By John Connolly.
I enjoyed this book, but it saddened me a little. I’ll explain that later.
First (or second) off, let me say that if you didn’t like Jonathan Strange & Mr. Norrell you probably won’t like this book. It’s intended for, say, kids 11 and older, but it has the same sense of words that Strange does.
(Spoilers follow.)
The book is about a boy living in WWII Britain whose mother dies. After her death, everyone else moves on, and, eventually, the boy ends up with a stepbrother out in the country, trapped with his (believably human) stepmother in a big house with nothing for them to do but pick on each other while his father works long hours for the government. The boy, depressed, starts to hear his books talking, to him and with each other. He has fits and starts seeing things, including a disturbing crooked man. Eventually, he finds his way into another world, a fairytale land where the stories aren’t quite the ones that we know, but are very believable. For example, one of the characters tells the boy the true story about Little Red Riding Hood: Little Red disdained all the local boys. One day, taking treats to her bedridden grandmother, she saw a wolf in the woods, a wolf with enchanting eyes. She pursued the wolf relentlessly until he agreed to become her lover…and a race of werewolves was born.

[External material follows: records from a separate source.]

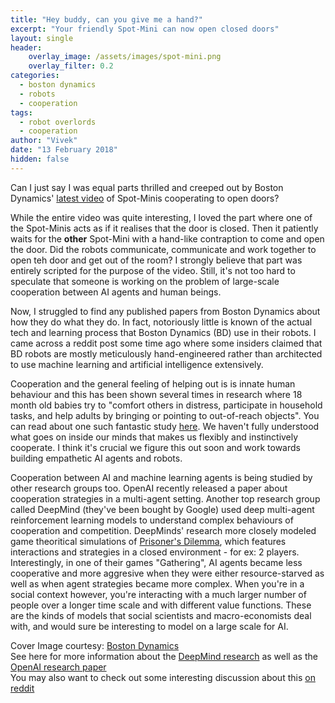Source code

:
 ```yaml
---
title: "Hey buddy, can you give me a hand?"
excerpt: "Your friendly Spot-Mini can now open closed doors"
layout: single
header:
    overlay_image: /assets/images/spot-mini.png
    overlay_filter: 0.2
categories:
  - boston dynamics
  - robots
  - cooperation
tags:
  - robot overlords
  - cooperation
author: "Vivek"
date: "13 February 2018"
hidden: false
---
```


Can I just say I was equal parts thrilled and creeped out by Boston Dynamics' [latest video](https://youtu.be/fUyU3lKzoio) of Spot-Minis cooperating to open doors? 

While the entire video was quite interesting, I loved the part where one of the Spot-Minis acts as if it realises that the door is closed. Then it patiently waits for the **other** Spot-Mini with a hand-like contraption to come and open the door. Did the robots communicate, communicate and work together to open teh door and get out of the room? I strongly believe that part was entirely scripted for the purpose of the video. Still, it's not too hard to speculate that someone is working on the problem of large-scale cooperation between AI agents and human beings. 

Now, I struggled to find any published papers from Boston Dynamics about how they do what they do. In fact, notoriously little is known of the actual tech and learning process that Boston Dynamics (BD) use in their robots. I came across a reddit post some time ago where some insiders claimed that BD robots are mostly meticulously hand-engineered rather than architected to use machine learning and artificial intelligence extensively. 

Cooperation and the general feeling of helping out is is innate human behaviour and this has been shown several times in research where 18 month old babies try to "comfort others in distress, participate in household tasks, and help adults by bringing or pointing to out-of-reach objects". You can read about one such fantastic study [here](https://www.ncbi.nlm.nih.gov/pubmed/16513986/). We haven't fully understood what goes on inside our minds that makes us flexibly and instinctively cooperate. I think it's crucial we figure this out soon and work towards building empathetic AI agents and robots.

Cooperation between AI and machine learning agents is being studied by other research groups too. OpenAI recently released a paper about cooperation strategies in a multi-agent setting. Another top research group called DeepMind (they've been bought by Google) used deep multi-agent reinforcement learning models to understand complex behaviours of cooperation and competition. DeepMinds' research more closely modeled game theoritical simulations of [Prisoner's Dilemma](https://en.wikipedia.org/wiki/Prisoner%27s_dilemma), which features interactions and strategies in a closed environment - for ex: 2 players. Interestingly, in one of their games "Gathering", AI agents became less cooperative and more aggresive when they were either resource-starved as well as when agent strategies became more complex. When you're in a social context however, you're interacting with a much larger number of people over a longer time scale and with different value functions. These are the kinds of models that  social scientists and macro-economists deal with, and would sure be interesting to model on a large scale for AI.

Cover Image courtesy: [Boston Dynamics](https://www.bostondynamics.com/spot-mini) <br>
See here for more information about the [DeepMind research](https://deepmind.com/blog/understanding-agent-cooperation/) as well as the [OpenAI research paper](https://arxiv.org/abs/1706.02275) <br>
You may also want to check out some interesting discussion about this [on reddit](https://www.reddit.com/r/mechanical_gifs/comments/7x3m3r/hey_buddy_can_you_give_me_a_hand_boston_dynamics/)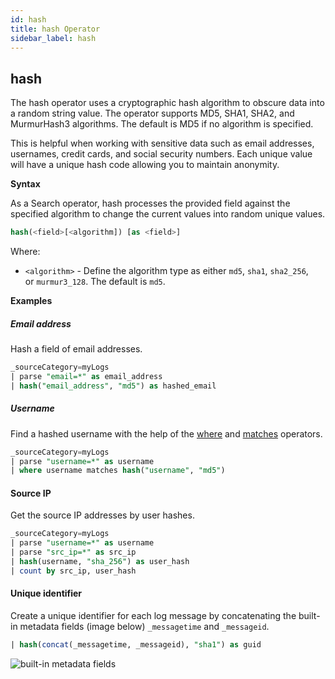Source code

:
```yaml
---
id: hash
title: hash Operator
sidebar_label: hash
---
```




## hash

The hash operator uses a cryptographic hash algorithm to obscure data into a random string value. The operator supports MD5, SHA1, SHA2, and MurmurHash3 algorithms. The default is MD5 if no algorithm is specified.

This is helpful when working with sensitive data such as email addresses, usernames, credit cards, and social security numbers. Each unique value will have a unique hash code allowing you to maintain anonymity.

**Syntax** 

As a Search operator, hash processes the provided field against the specified algorithm to change the current values into random unique values.

```sql
hash(<field>[<algorithm]) [as <field>]
```

Where:

* `<algorithm>` - Define the algorithm type as either `md5`, `sha1`, `sha2_256`, or `murmur3_128`. The default is `md5`.

**Examples**

##### Email address

Hash a field of email addresses.

```sql
_sourceCategory=myLogs
| parse "email=*" as email_address
| hash("email_address", "md5") as hashed_email
```

##### Username

Find a hashed username with the help of the [where](#where) and [matches](#matches) operators.

```sql
_sourceCategory=myLogs
| parse "username=*" as username
| where username matches hash("username", "md5")
```

#### Source IP

Get the source IP addresses by user hashes.

```sql
_sourceCategory=myLogs
| parse "username=*" as username
| parse "src_ip=*" as src_ip
| hash(username, "sha_256") as user_hash
| count by src_ip, user_hash
```

#### Unique identifier

Create a unique identifier for each log message by concatenating the built-in metadata fields (image below) `_messagetime` and `_messageid`.

```sql
| hash(concat(_messagetime, _messageid), "sha1") as guid
```

![built-in metadata fields](/img/search/get-started-search/build-search/dynamic-parsing/copy-button-messages-table.png)
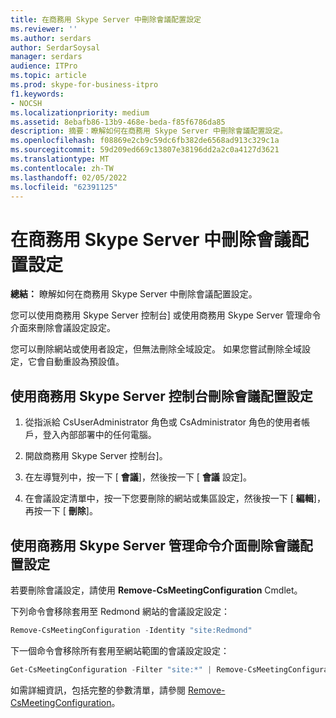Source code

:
 ```yaml
---
title: 在商務用 Skype Server 中刪除會議配置設定
ms.reviewer: ''
ms.author: serdars
author: SerdarSoysal
manager: serdars
audience: ITPro
ms.topic: article
ms.prod: skype-for-business-itpro
f1.keywords:
- NOCSH
ms.localizationpriority: medium
ms.assetid: 8ebafb86-13b9-468e-beda-f85f6786da85
description: 摘要：瞭解如何在商務用 Skype Server 中刪除會議配置設定。
ms.openlocfilehash: f08869e2cb9c59dc6fb382de6568ad913c329c1a
ms.sourcegitcommit: 59d209ed669c13807e38196dd2a2c0a4127d3621
ms.translationtype: MT
ms.contentlocale: zh-TW
ms.lasthandoff: 02/05/2022
ms.locfileid: "62391125"
---
```

# <a name="delete-meeting-configuration-settings-in-skype-for-business-server"></a>在商務用 Skype Server 中刪除會議配置設定
 
**總結：** 瞭解如何在商務用 Skype Server 中刪除會議配置設定。
  
您可以使用商務用 Skype Server 控制台] 或使用商務用 Skype Server 管理命令介面來刪除會議設定設定。
  
您可以刪除網站或使用者設定，但無法刪除全域設定。 如果您嘗試刪除全域設定，它會自動重設為預設值。
  
## <a name="delete-meeting-configuration-settings-by-using-skype-for-business-server-control-panel"></a>使用商務用 Skype Server 控制台刪除會議配置設定

1. 從指派給 CsUserAdministrator 角色或 CsAdministrator 角色的使用者帳戶，登入內部部署中的任何電腦。
    
2.  開啟商務用 Skype Server 控制台]。
    
3. 在左導覽列中，按一下 [ **會議**]，然後按一下 [ **會議** 設定]。
    
4. 在會議設定清單中，按一下您要刪除的網站或集區設定，然後按一下 [ **編輯**]，再按一下 [ **刪除**]。
    
## <a name="delete-meeting-configuration-settings-by-using-skype-for-business-server-management-shell"></a>使用商務用 Skype Server 管理命令介面刪除會議配置設定

若要刪除會議設定，請使用 **Remove-CsMeetingConfiguration** Cmdlet。
  
下列命令會移除套用至 Redmond 網站的會議設定設定：
  
```PowerShell
Remove-CsMeetingConfiguration -Identity "site:Redmond"
```

下一個命令會移除所有套用至網站範圍的會議設定設定：
  
```PowerShell
Get-CsMeetingConfiguration -Filter "site:*" | Remove-CsMeetingConfiguration
```

如需詳細資訊，包括完整的參數清單，請參閱 [Remove-CsMeetingConfiguration](/powershell/module/skype/remove-csmeetingconfiguration?view=skype-ps)。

And so on. The language is what you have to call poetic, although it’s really hypnotic. Rhythmic, soothing. “This is the way it is because this is the way it must always be” kind of thing. I loved the alternate (and more true-sounding) versions of fairy tales. The plot isn’t bad, the characters are okay…I’m damning with faint praise here.
Some books go like this: something terrible happens, and, against all odds, the protagonist manages to come up with a solution, and everyone lives happily ever after. But…the reader, no matter how convincing the solution is, feels this aching hollowness: the real story is that something terrible happened, and that was it. The end. No solution. That’s the feeling that I get with this book. The “happily ever after” is an illusion, and it seems like it was meant to be. Some people will probably like the book more because of it, but I feel…a little depressed. Happily ever after is an illusion, but it isn’t a cruel illusion. Happily ever after is a kind of gateless gate, the impenetrable barrier of adulthood. Only adults can see the true story of what happened afterwards; it’s sometimes happy, sometimes tragically sad, but it isn’t the nothingness that the phrase can summon up. I don’t really know how to explain it. But if you look at the story of Snow White from the vision of this story, Snow White died from the apple bite, and everything afterwards was a dream. The kind of happily ever after I understand is that she really did come back to life and marry the prince…and, years later, they got divorced, because they had other things they’d rather be doing. There’s a difference; I just don’t know how to define it very well. The meaning behind the story here isn’t something I can stand behind–I believe too much in life to do that–nevertheless, a good book.